A 17-year veteran of the Jacksonville Sheriff’s Office is charged with dozens of false overtime claims.
Undersheriff Dwain Senterfitt says they investigated 42 claims submitted by 47-year-old Danny Hamlin, a patrol officer, from between early January and early June. He says they proved 26 of those dealing mostly with pre-trial meetings, totaling roughly $4425, are fraudulent.
“We found out the cases were over and disposed of. We even found a couple of instances where the attorney that he said he met with was no longer with the State Attorney’s Office,” Senterfitt says.
He says it is common for officers to be called to these meetings, even while off-duty, to meet with attorneys to discuss what may come up in the pending trial.

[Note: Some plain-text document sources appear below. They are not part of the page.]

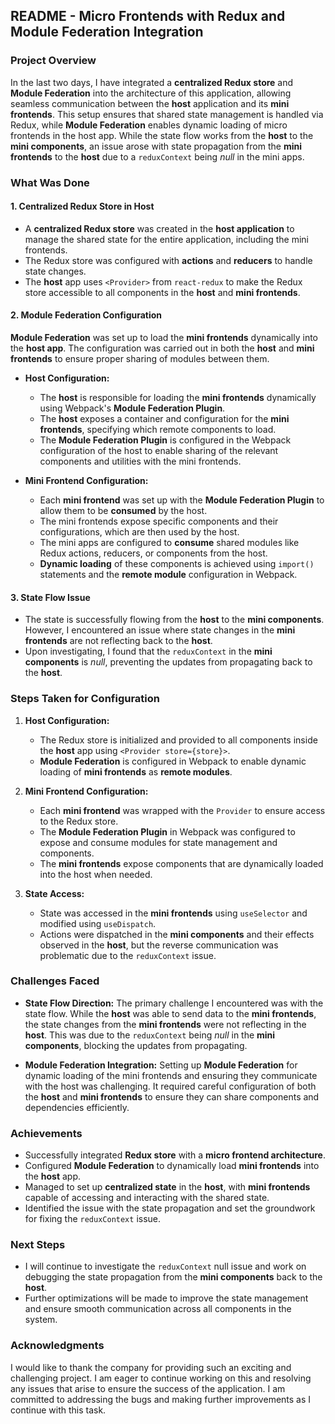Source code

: ## **README - Micro Frontends with Redux and Module Federation Integration**

### **Project Overview**

In the last two days, I have integrated a **centralized Redux store** and **Module Federation** into the architecture of this application, allowing seamless communication between the **host** application and its **mini frontends**. This setup ensures that shared state management is handled via Redux, while **Module Federation** enables dynamic loading of micro frontends in the host app. While the state flow works from the **host** to the **mini components**, an issue arose with state propagation from the **mini frontends** to the **host** due to a `reduxContext` being _null_ in the mini apps.

### **What Was Done**

#### 1. **Centralized Redux Store in Host**
   - A **centralized Redux store** was created in the **host application** to manage the shared state for the entire application, including the mini frontends.
   - The Redux store was configured with **actions** and **reducers** to handle state changes.
   - The **host** app uses `<Provider>` from `react-redux` to make the Redux store accessible to all components in the **host** and **mini frontends**.

#### 2. **Module Federation Configuration**
   **Module Federation** was set up to load the **mini frontends** dynamically into the **host app**. The configuration was carried out in both the **host** and **mini frontends** to ensure proper sharing of modules between them.
   
   - **Host Configuration:**
     - The **host** is responsible for loading the **mini frontends** dynamically using Webpack's **Module Federation Plugin**.
     - The **host** exposes a container and configuration for the **mini frontends**, specifying which remote components to load.
     - The **Module Federation Plugin** is configured in the Webpack configuration of the host to enable sharing of the relevant components and utilities with the mini frontends.
   
   - **Mini Frontend Configuration:**
     - Each **mini frontend** was set up with the **Module Federation Plugin** to allow them to be **consumed** by the host.
     - The mini frontends expose specific components and their configurations, which are then used by the host.
     - The mini apps are configured to **consume** shared modules like Redux actions, reducers, or components from the host.
     - **Dynamic loading** of these components is achieved using `import()` statements and the **remote module** configuration in Webpack.

#### 3. **State Flow Issue**
   - The state is successfully flowing from the **host** to the **mini components**. However, I encountered an issue where state changes in the **mini frontends** are not reflecting back to the **host**.
   - Upon investigating, I found that the `reduxContext` in the **mini components** is _null_, preventing the updates from propagating back to the **host**.

### **Steps Taken for Configuration**

1. **Host Configuration:**
   - The Redux store is initialized and provided to all components inside the **host** app using `<Provider store={store}>`.
   - **Module Federation** is configured in Webpack to enable dynamic loading of **mini frontends** as **remote modules**.

2. **Mini Frontend Configuration:**
   - Each **mini frontend** was wrapped with the `Provider` to ensure access to the Redux store.
   - The **Module Federation Plugin** in Webpack was configured to expose and consume modules for state management and components.
   - The **mini frontends** expose components that are dynamically loaded into the host when needed.

3. **State Access:**
   - State was accessed in the **mini frontends** using `useSelector` and modified using `useDispatch`.
   - Actions were dispatched in the **mini components** and their effects observed in the **host**, but the reverse communication was problematic due to the `reduxContext` issue.

### **Challenges Faced**

- **State Flow Direction:**
  The primary challenge I encountered was with the state flow. While the **host** was able to send data to the **mini frontends**, the state changes from the **mini frontends** were not reflecting in the **host**. This was due to the `reduxContext` being _null_ in the **mini components**, blocking the updates from propagating.

- **Module Federation Integration:**
  Setting up **Module Federation** for dynamic loading of the mini frontends and ensuring they communicate with the host was challenging. It required careful configuration of both the **host** and **mini frontends** to ensure they can share components and dependencies efficiently.

### **Achievements**

- Successfully integrated **Redux store** with a **micro frontend architecture**.
- Configured **Module Federation** to dynamically load **mini frontends** into the **host** app.
- Managed to set up **centralized state** in the **host**, with **mini frontends** capable of accessing and interacting with the shared state.
- Identified the issue with the state propagation and set the groundwork for fixing the `reduxContext` issue.

### **Next Steps**

- I will continue to investigate the `reduxContext` null issue and work on debugging the state propagation from the **mini components** back to the **host**.
- Further optimizations will be made to improve the state management and ensure smooth communication across all components in the system.

### **Acknowledgments**

I would like to thank the company for providing such an exciting and challenging project. I am eager to continue working on this and resolving any issues that arise to ensure the success of the application. I am committed to addressing the bugs and making further improvements as I continue with this task.
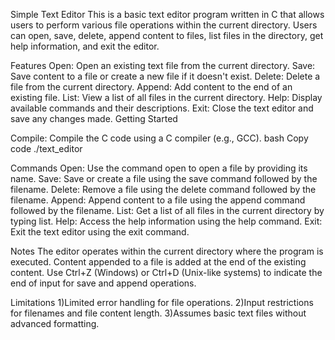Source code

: Simple Text Editor
This is a basic text editor program written in C that allows users to perform various file operations within the current directory. Users can open, save, delete, append content to files, list files in the directory, get help information, and exit the editor.

Features
Open: Open an existing text file from the current directory.
Save: Save content to a file or create a new file if it doesn't exist.
Delete: Delete a file from the current directory.
Append: Add content to the end of an existing file.
List: View a list of all files in the current directory.
Help: Display available commands and their descriptions.
Exit: Close the text editor and save any changes made.
Getting Started

Compile: Compile the C code using a C compiler (e.g., GCC).
bash
Copy code
./text_editor

Commands
Open: Use the command open to open a file by providing its name.
Save: Save or create a file using the save command followed by the filename.
Delete: Remove a file using the delete command followed by the filename.
Append: Append content to a file using the append command followed by the filename.
List: Get a list of all files in the current directory by typing list.
Help: Access the help information using the help command.
Exit: Exit the text editor using the exit command.

Notes
The editor operates within the current directory where the program is executed.
Content appended to a file is added at the end of the existing content.
Use Ctrl+Z (Windows) or Ctrl+D (Unix-like systems) to indicate the end of input for save and append operations.


Limitations
1)Limited error handling for file operations.
2)Input restrictions for filenames and file content length.
3)Assumes basic text files without advanced formatting.
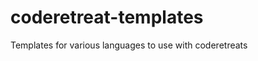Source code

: coderetreat-templates
=====================

Templates for various languages to use with coderetreats
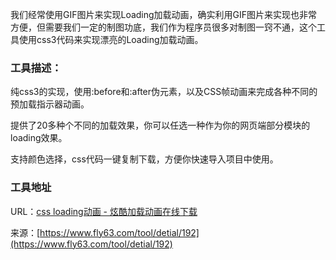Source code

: 我们经常使用GIF图片来实现Loading加载动画，确实利用GIF图片来实现也非常方便，但需要我们一定的制图功底，我们作为程序员很多对制图一窍不通，这个工具使用css3代码来实现漂亮的Loading加载动画。

### 工具描述：
纯css3的实现，使用:before和:after伪元素，以及CSS帧动画来完成各种不同的预加载指示器动画。

提供了20多种个不同的加载效果，你可以任选一种作为你的网页端部分模块的loading效果。

支持颜色选择，css代码一键复制下载，方便你快速导入项目中使用。

### 工具地址
URL：[css loading动画 - 炫酷加载动画在线下载](https://www.fly63.com/tool/loading/)

来源：[https://www.fly63.com/tool/detial/192](https://www.fly63.com/tool/detial/192)
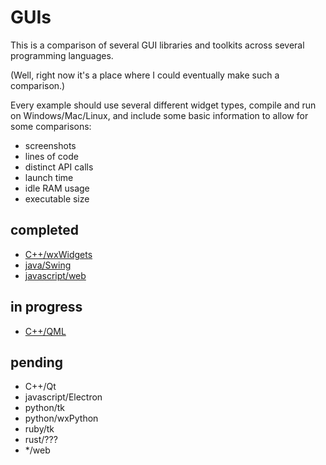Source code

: # GUIs

This is a comparison of several GUI libraries and toolkits across several programming languages.

(Well, right now it's a place where I could eventually make such a comparison.)

Every example should use several different widget types, compile and run on Windows/Mac/Linux, and include some basic information to allow for some comparisons:
- screenshots
- lines of code
- distinct API calls
- launch time
- idle RAM usage
- executable size

## completed

- [C++/wxWidgets](cpp/wx/)
- [java/Swing](java/swing/)
- [javascript/web](javascript/web/)

## in progress

- [C++/QML](cpp/qml/)

## pending

- C++/Qt
- javascript/Electron
- python/tk
- python/wxPython
- ruby/tk
- rust/???
- */web
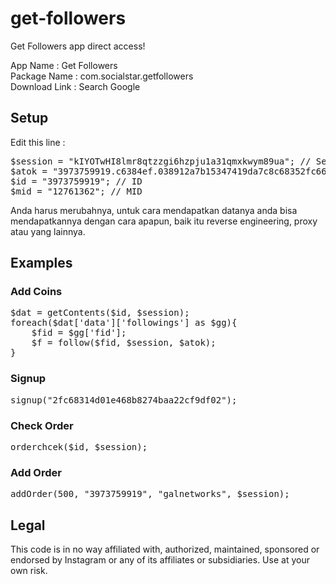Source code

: # get-followers
Get Followers app direct access!

<p>App Name : Get Followers<br />Package Name : com.socialstar.getfollowers<br />Download Link : Search Google</p>

<h2>Setup</h2>
<p>Edit this line :</p>
<div class="highlight highlight-text-html-php"><pre>$session = "kIYOTwHI8lmr8qtzzgi6hzpju1a31qmxkwym89ua"; // Session
$atok = "3973759919.c6384ef.038912a7b15347419da7c8c68352fc66"; // Access token
$id = "3973759919"; // ID
$mid = "12761362"; // MID</pre></div>
<p>Anda harus merubahnya, untuk cara mendapatkan datanya anda bisa mendapatkannya dengan cara apapun, baik itu reverse engineering, proxy atau yang lainnya.</p>
<h2>Examples</h2>
<h3>Add Coins</h3>
<div class="highlight highlight-text-html-php"><pre>$dat = getContents($id, $session);
foreach($dat['data']['followings'] as $gg){
    $fid = $gg['fid'];
    $f = follow($fid, $session, $atok);
}</pre></div>
<h3>Signup</h3>
<div class="highlight highlight-text-html-php"><pre>signup("2fc68314d01e468b8274baa22cf9df02");</pre></div>
<h3>Check Order</h3>
<div class="highlight highlight-text-html-php"><pre>orderchcek($id, $session);</pre></div>
<h3>Add Order</h3>
<div class="highlight highlight-text-html-php"><pre>addOrder(500, "3973759919", "galnetworks", $session);</pre></div>
<h2>Legal</h2>
<p>This code is in no way affiliated with, authorized, maintained, sponsored or endorsed by Instagram or any of its affiliates or subsidiaries. Use at your own risk.</p>
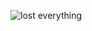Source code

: ![lost everything](https://user-images.githubusercontent.com/24681191/102158283-2dd4cc00-3e92-11eb-9d32-5f26d87e93c3.jpg)
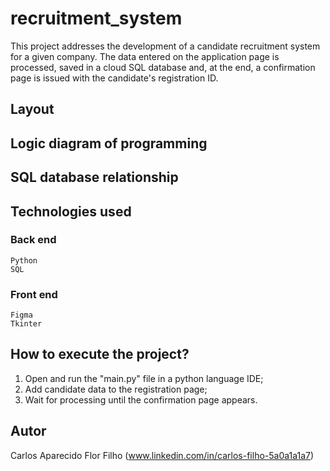 # recruitment_system
This project addresses the development of a candidate recruitment system for a given company. The data entered on the application page is processed, saved in a cloud SQL database and, at the end, a confirmation page is issued with the candidate's registration ID.

## Layout

## Logic diagram of programming

## SQL database relationship

## Technologies used
### Back end
    Python
    SQL
    
### Front end
    Figma
    Tkinter

## How to execute the project?
  1. Open and run the "main.py" file in a python language IDE;
  2. Add candidate data to the registration page;
  3. Wait for processing until the confirmation page appears.

## Autor

  Carlos Aparecido Flor Filho
  (www.linkedin.com/in/carlos-filho-5a0a1a1a7)
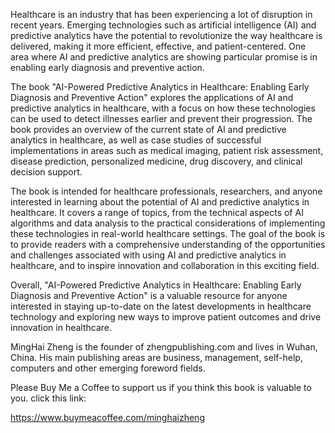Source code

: 
Healthcare is an industry that has been experiencing a lot of disruption in recent years. Emerging technologies such as artificial intelligence (AI) and predictive analytics have the potential to revolutionize the way healthcare is delivered, making it more efficient, effective, and patient-centered. One area where AI and predictive analytics are showing particular promise is in enabling early diagnosis and preventive action.

The book "AI-Powered Predictive Analytics in Healthcare: Enabling Early Diagnosis and Preventive Action" explores the applications of AI and predictive analytics in healthcare, with a focus on how these technologies can be used to detect illnesses earlier and prevent their progression. The book provides an overview of the current state of AI and predictive analytics in healthcare, as well as case studies of successful implementations in areas such as medical imaging, patient risk assessment, disease prediction, personalized medicine, drug discovery, and clinical decision support.

The book is intended for healthcare professionals, researchers, and anyone interested in learning about the potential of AI and predictive analytics in healthcare. It covers a range of topics, from the technical aspects of AI algorithms and data analysis to the practical considerations of implementing these technologies in real-world healthcare settings. The goal of the book is to provide readers with a comprehensive understanding of the opportunities and challenges associated with using AI and predictive analytics in healthcare, and to inspire innovation and collaboration in this exciting field.

Overall, "AI-Powered Predictive Analytics in Healthcare: Enabling Early Diagnosis and Preventive Action" is a valuable resource for anyone interested in staying up-to-date on the latest developments in healthcare technology and exploring new ways to improve patient outcomes and drive innovation in healthcare.

MingHai Zheng is the founder of zhengpublishing.com and lives in Wuhan, China. His main publishing areas are business, management, self-help, computers and other emerging foreword fields.

Please Buy Me a Coffee to support us if you think this book is valuable to you. click this link:

https://www.buymeacoffee.com/minghaizheng
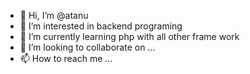 - 👋 Hi, I’m @atanu
- 👀 I’m interested in backend programing 
- 🌱 I’m currently learning php with all other frame work
- 💞️ I’m looking to collaborate on ...
- 📫 How to reach me ...

<!---
atanu-exe/atanu-exe is a ✨ special ✨ repository because its `README.md` (this file) appears on your GitHub profile.
You can click the Preview link to take a look at your changes.
--->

Investigators were first tipped off because of the number of claims Hamlin submitted in the first half of the year.
“There was some suspicious overtime that was identified by his chain of command,” Senterfitt says.
In June, when Hamlin was notified of the investigation, the overtime claims stopped.
This is not the first time Hamlin has faced problems. WOKV obtained his disciplinary history, which includes 13 complaints over his 17 years of service, 6 of those complaints resulted in disciplinary action.
The complaints date back to December 1997, but the first one leading to action occurred in April 1997 when Hamlin received formal counseling for “failure to conform to work standards”. In December 1998 he received counseling again for a “chargeable traffic crash”.
One year later he was suspended for ten days as the result of a “secondary employment violation”. Further details on the violations were not immediately available.
Hamlin was given formal counseling again in April 2001 for a “chargeable traffic crash” and November 2005 for “failure to obey an order”.
As recently as September 2012, records show Hamlin was given a written reprimand for “misuse of computer software”.
Several other citizen complaints against him were either “unfounded” or “not sustained” according to the JSO record.
Hamlin has chosen to resign. Senterfitt says it is not yet clear if he will be responsible for re-paying the total of the false overtime claims, but that will be determined during the criminal investigation.
Hamlin was also charged with one count of grand theft for an amount under $4999.
Senterfitt tells us this was a very uncommon discovery and they have been investigating for months. He does not believe they will be making any changes in the system for how overtime is reported.